::: Source material :::

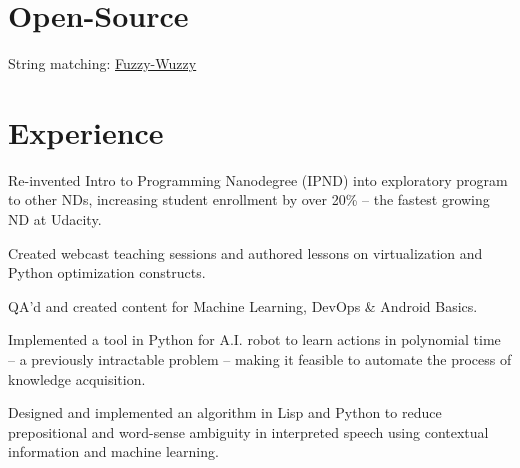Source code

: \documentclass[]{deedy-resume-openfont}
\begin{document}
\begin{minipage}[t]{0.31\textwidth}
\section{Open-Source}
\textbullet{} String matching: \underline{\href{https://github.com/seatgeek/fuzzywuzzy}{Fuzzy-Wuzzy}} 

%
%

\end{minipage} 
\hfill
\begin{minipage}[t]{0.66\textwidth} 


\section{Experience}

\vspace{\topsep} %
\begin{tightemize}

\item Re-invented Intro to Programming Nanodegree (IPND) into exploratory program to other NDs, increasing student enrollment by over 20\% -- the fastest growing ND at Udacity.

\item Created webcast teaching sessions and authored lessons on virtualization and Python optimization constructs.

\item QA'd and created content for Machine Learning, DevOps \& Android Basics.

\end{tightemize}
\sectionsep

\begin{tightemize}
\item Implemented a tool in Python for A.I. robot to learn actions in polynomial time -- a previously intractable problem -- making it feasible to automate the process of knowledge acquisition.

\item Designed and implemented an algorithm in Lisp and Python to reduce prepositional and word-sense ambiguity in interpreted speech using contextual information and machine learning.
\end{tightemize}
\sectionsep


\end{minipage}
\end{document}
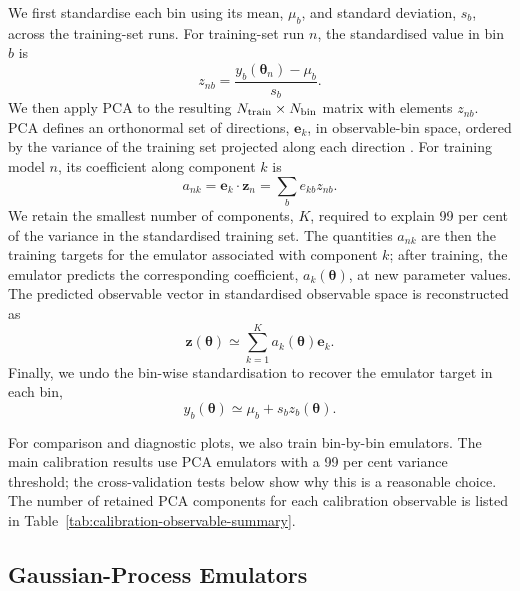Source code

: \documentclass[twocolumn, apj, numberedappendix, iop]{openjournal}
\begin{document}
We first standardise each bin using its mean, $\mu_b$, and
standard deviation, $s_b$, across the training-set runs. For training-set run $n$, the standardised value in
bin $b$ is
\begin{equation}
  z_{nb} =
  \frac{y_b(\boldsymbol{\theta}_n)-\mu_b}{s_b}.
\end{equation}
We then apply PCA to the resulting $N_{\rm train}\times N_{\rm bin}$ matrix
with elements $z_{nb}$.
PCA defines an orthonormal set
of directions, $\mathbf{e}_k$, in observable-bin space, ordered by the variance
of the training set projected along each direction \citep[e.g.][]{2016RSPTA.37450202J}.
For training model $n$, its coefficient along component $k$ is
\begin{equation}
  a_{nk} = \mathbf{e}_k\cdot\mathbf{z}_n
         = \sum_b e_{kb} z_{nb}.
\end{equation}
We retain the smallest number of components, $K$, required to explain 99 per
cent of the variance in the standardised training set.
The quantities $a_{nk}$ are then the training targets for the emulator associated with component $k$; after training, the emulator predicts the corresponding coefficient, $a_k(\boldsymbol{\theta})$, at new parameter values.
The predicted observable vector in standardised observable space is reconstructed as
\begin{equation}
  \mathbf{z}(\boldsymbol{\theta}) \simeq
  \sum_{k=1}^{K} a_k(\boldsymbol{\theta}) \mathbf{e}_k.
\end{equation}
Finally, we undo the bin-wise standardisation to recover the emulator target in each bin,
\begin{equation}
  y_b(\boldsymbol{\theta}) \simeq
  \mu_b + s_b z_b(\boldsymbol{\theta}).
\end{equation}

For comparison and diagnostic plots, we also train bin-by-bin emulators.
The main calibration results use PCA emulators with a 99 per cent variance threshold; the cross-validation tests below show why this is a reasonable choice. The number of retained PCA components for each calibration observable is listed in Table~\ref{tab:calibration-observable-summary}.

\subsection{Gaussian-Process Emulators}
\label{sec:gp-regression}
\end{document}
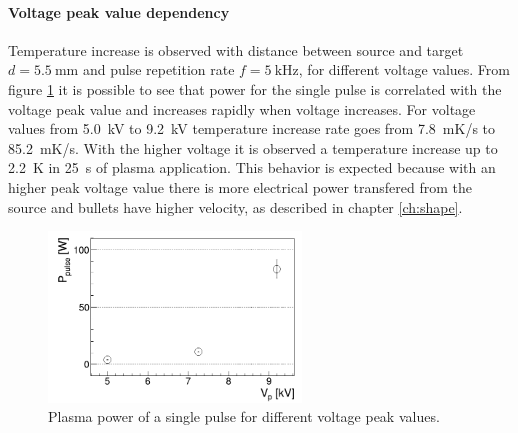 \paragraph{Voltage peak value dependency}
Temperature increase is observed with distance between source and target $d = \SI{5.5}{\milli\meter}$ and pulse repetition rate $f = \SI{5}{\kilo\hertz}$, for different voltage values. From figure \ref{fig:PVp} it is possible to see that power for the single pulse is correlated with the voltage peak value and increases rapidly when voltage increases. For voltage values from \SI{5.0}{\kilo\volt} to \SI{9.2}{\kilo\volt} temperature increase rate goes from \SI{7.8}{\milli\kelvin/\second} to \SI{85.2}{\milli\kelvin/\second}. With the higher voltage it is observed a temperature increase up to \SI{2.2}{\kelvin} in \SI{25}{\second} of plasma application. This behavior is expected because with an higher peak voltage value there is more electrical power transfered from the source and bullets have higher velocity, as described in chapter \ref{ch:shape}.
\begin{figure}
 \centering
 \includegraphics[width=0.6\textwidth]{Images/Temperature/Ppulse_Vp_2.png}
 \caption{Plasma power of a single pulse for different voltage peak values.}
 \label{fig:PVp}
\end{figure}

:::

• Work order
Where a line of the data above includes "theta", copy that line.

• Written solution
  \frac{y_b(\boldsymbol{\theta}_n)-\mu_b}{s_b}.
The quantities $a_{nk}$ are then the training targets for the emulator associated with component $k$; after training, the emulator predicts the corresponding coefficient, $a_k(\boldsymbol{\theta})$, at new parameter values.
  \mathbf{z}(\boldsymbol{\theta}) \simeq
  \sum_{k=1}^{K} a_k(\boldsymbol{\theta}) \mathbf{e}_k.
  y_b(\boldsymbol{\theta}) \simeq
  \mu_b + s_b z_b(\boldsymbol{\theta}).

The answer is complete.